Reds Trade Willy Taveras
The Reds have sent centerfielder Willy Taveras and infielder Adam Rosales to the Athletics for utilityman Aaron Miles and a PTBNL.
This trade has perked up the ears of some Mets fans and pundits, who are now wondering if it signals an opportunity for the Mets to trade Angel Pagan and a bag of balls to Cincy for Brandon Phillips, Bronson Arroyo, Aaron Harang, and perhaps even Joey Votto.
Such as it goes in that solar system where the planets revolve around Flushing.
In reality, I doubt highly that Taveras’ exodus to Oakland has anything to do with another deal for the supposedly cash-strapped Reds and everything to do with shedding some salary while making room for rookie Drew Stubbs.
The only place where the Mets come into the conversation is to ask why they traded Brian Stokes for Gary Matthews, Jr. if Taveras was available?
Yes, we would have gone ape on the Mets if they acquired Taveras — whose lack of patience at the plate makes Jeff Francoeur look like Rickey Henderson and whose power makes Luis Castillo seem like Barry Bonds.

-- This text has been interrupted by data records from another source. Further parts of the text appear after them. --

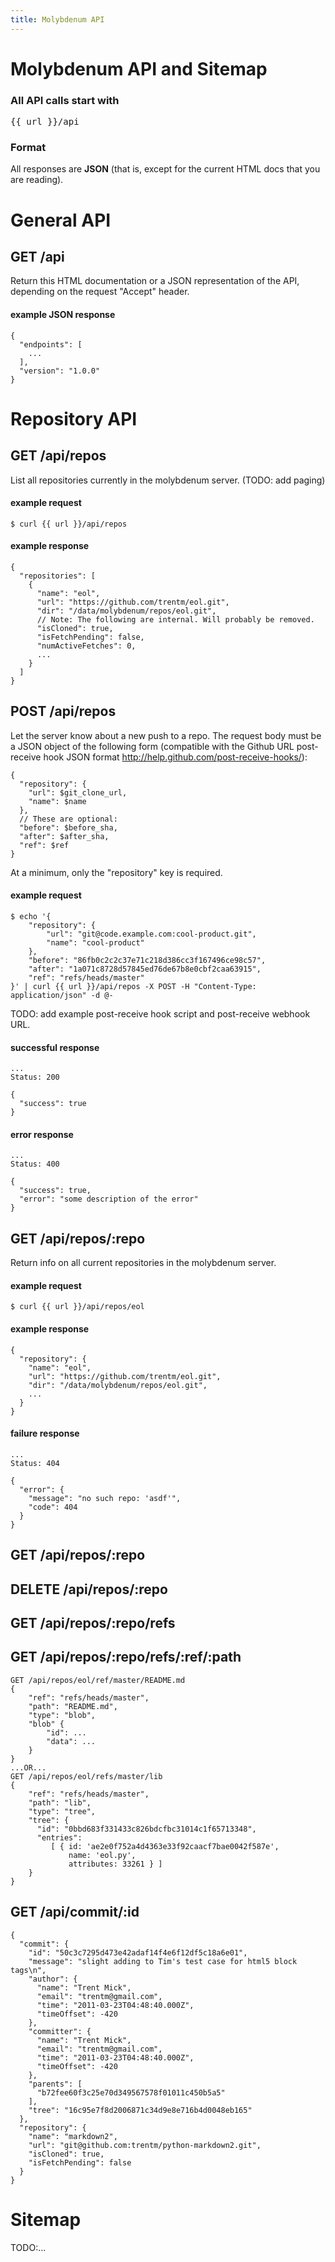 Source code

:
 ```yaml
---
title: Molybdenum API
---
```


# Molybdenum API and Sitemap

### All API calls start with

<pre class="base">
{{ url }}/api
</pre>

### Format

All responses are **JSON** (that is, except for the current HTML docs that
you are reading).


<!--
    # JSON
    GET /api/repos
    GET /api/repos/:repo
    DELETE /api/repos/:repo
    GET /api/repos/:repo/refs
    GET /api/repos/:repo/refs/:ref/:path
        GET /api/repos/eol/ref/master/README.md
        {
            "ref": "refs/heads/master",
            "path": "README.md",
            "type": "blob",
            "blob" {
                "id": ...
                "data": ...
            }
        }
        ...OR...
        GET /api/repos/eol/refs/master/lib
        {
            "ref": "refs/heads/master",
            "path": "lib",
            "type": "tree",
            "tree": {
              "id": "0bbd683f331433c826bdcfbc31014c1f65713348",
              "entries":
                 [ { id: 'ae2e0f752a4d4363e33f92caacf7bae0042f587e',
                     name: 'eol.py',
                     attributes: 33261 } ]
            }
        }
        GET /api/commit/:id
        {
          "commit": {
            "id": "50c3c7295d473e42adaf14f4e6f12df5c18a6e01",
            "message": "slight adding to Tim's test case for html5 block tags\n",
            "author": {
              "name": "Trent Mick",
              "email": "trentm@gmail.com",
              "time": "2011-03-23T04:48:40.000Z",
              "timeOffset": -420
            },
            "committer": {
              "name": "Trent Mick",
              "email": "trentm@gmail.com",
              "time": "2011-03-23T04:48:40.000Z",
              "timeOffset": -420
            },
            "parents": [
              "b72fee60f3c25e70d349567578f01011c450b5a5"
            ],
            "tree": "16c95e7f8d2006871c34d9e8e716b4d0048eb165"
          },
          "repository": {
            "name": "markdown2",
            "url": "git@github.com:trentm/python-markdown2.git",
            "isCloned": true,
            "isFetchPending": false
          }
        }

    # HTML
    GET /:repo
    GET /:repo/tree/:ref/:path
    GET /:repo/blob/:ref/:path
    GET /:repo/raw/:ref/:path
    GET /:repo/commit/:id
    GET /:repo/commits/:ref
    

-->


# General API

## GET /api

Return this HTML documentation or a JSON representation of the API, depending
on the request "Accept" header.

#### example JSON response

    {
      "endpoints": [
        ...
      ], 
      "version": "1.0.0"
    }




# Repository API

## GET /api/repos

List all repositories currently in the molybdenum server. (TODO: add paging)

#### example request

    $ curl {{ url }}/api/repos

#### example response

    {
      "repositories": [
        {
          "name": "eol",
          "url": "https://github.com/trentm/eol.git",
          "dir": "/data/molybdenum/repos/eol.git",
          // Note: The following are internal. Will probably be removed.
          "isCloned": true,
          "isFetchPending": false,
          "numActiveFetches": 0,
          ...
        }
      ]
    }


## POST /api/repos

Let the server know about a new push to a repo. The request body must be a JSON
object of the following form (compatible with the Github URL post-receive
hook JSON format <http://help.github.com/post-receive-hooks/>):

    {
      "repository": {
        "url": $git_clone_url,
        "name": $name
      },
      // These are optional:
      "before": $before_sha,
      "after": $after_sha,
      "ref": $ref
    }

At a minimum, only the "repository" key is required.


#### example request

    $ echo '{
        "repository": {
            "url": "git@code.example.com:cool-product.git",
            "name": "cool-product"
        },
        "before": "86fb0c2c2c37e71c218d386cc3f167496ce98c57",
        "after": "1a071c8728d57845ed76de67b8e0cbf2caa63915",
        "ref": "refs/heads/master"
    }' | curl {{ url }}/api/repos -X POST -H "Content-Type: application/json" -d @-

TODO: add example post-receive hook script and post-receive webhook URL.

#### successful response

    ...
    Status: 200

    {
      "success": true
    }

#### error response

    ...
    Status: 400

    {
      "success": true,
      "error": "some description of the error"
    }

## GET /api/repos/:repo

Return info on all current repositories in the molybdenum server.

#### example request

    $ curl {{ url }}/api/repos/eol

#### example response

    {
      "repository": {
        "name": "eol",
        "url": "https://github.com/trentm/eol.git",
        "dir": "/data/molybdenum/repos/eol.git",
        ...
      }
    }

#### failure response

    ...
    Status: 404

    {
      "error": {
        "message": "no such repo: 'asdf'",
        "code": 404
      }
    }


## GET /api/repos/:repo


## DELETE /api/repos/:repo


## GET /api/repos/:repo/refs


## GET /api/repos/:repo/refs/:ref/:path

    GET /api/repos/eol/ref/master/README.md
    {
        "ref": "refs/heads/master",
        "path": "README.md",
        "type": "blob",
        "blob" {
            "id": ...
            "data": ...
        }
    }
    ...OR...
    GET /api/repos/eol/refs/master/lib
    {
        "ref": "refs/heads/master",
        "path": "lib",
        "type": "tree",
        "tree": {
          "id": "0bbd683f331433c826bdcfbc31014c1f65713348",
          "entries":
             [ { id: 'ae2e0f752a4d4363e33f92caacf7bae0042f587e',
                 name: 'eol.py',
                 attributes: 33261 } ]
        }
    }



## GET /api/commit/:id
    
    {
      "commit": {
        "id": "50c3c7295d473e42adaf14f4e6f12df5c18a6e01",
        "message": "slight adding to Tim's test case for html5 block tags\n",
        "author": {
          "name": "Trent Mick",
          "email": "trentm@gmail.com",
          "time": "2011-03-23T04:48:40.000Z",
          "timeOffset": -420
        },
        "committer": {
          "name": "Trent Mick",
          "email": "trentm@gmail.com",
          "time": "2011-03-23T04:48:40.000Z",
          "timeOffset": -420
        },
        "parents": [
          "b72fee60f3c25e70d349567578f01011c450b5a5"
        ],
        "tree": "16c95e7f8d2006871c34d9e8e716b4d0048eb165"
      },
      "repository": {
        "name": "markdown2",
        "url": "git@github.com:trentm/python-markdown2.git",
        "isCloned": true,
        "isFetchPending": false
      }
    }


# Sitemap

TODO:...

But in comparison to Matthews, Taveras makes more sense — if, of course, we believe the Mets are truly dedicated to building a team around defense and speed.
Offensively, Taveras wouldn’t provide much at all. He’s an over-aggressive singles hitter whose OBP is directly tied to his batting average. In fact his batting is similar to Argenis Reyes, the guy who “always was in the middle of something”. When he does get on base, however, he is a major threat to steal and score. Not only can he fly, but he’s an intelligent baserunner who gets great jumps, gets good reads on line drives, routinely takes the extra base, and rarely suffers from vapor lock or other boneheaded baserunning blunders we are all too familiar with as Mets fans. In fact it wouldn’t be crazy to suggest he’s a better all-around baserunner and basestealer than Jose Reyes.
Defensively, Taveras has few peers. Like his baserunning, he gets good reads and jumps, and makes use of his speed to outrun balls others can’t reach. He makes few errors, hits the cutoff man, throws to the correct base, and even gets a half-dozen assists per year.
Because of his inability to get on base, his salary ($4M) is too high — Matthews at $1.5M is cheap in comparison. But you get what you pay for, right? One other problem with Taveras was he suffered multiple nagging leg injuries last year, so there is the risk that, at 28 years old, he could be slowing down — and without his legs, he has zero value.
Should the Mets have traded for Taveras instead of Matthews? I don’t know, maybe. As mentioned before, we still would’ve killed them for it, but if you really want to connect the Mets and the Reds, Taveras was the most realistic possiblity.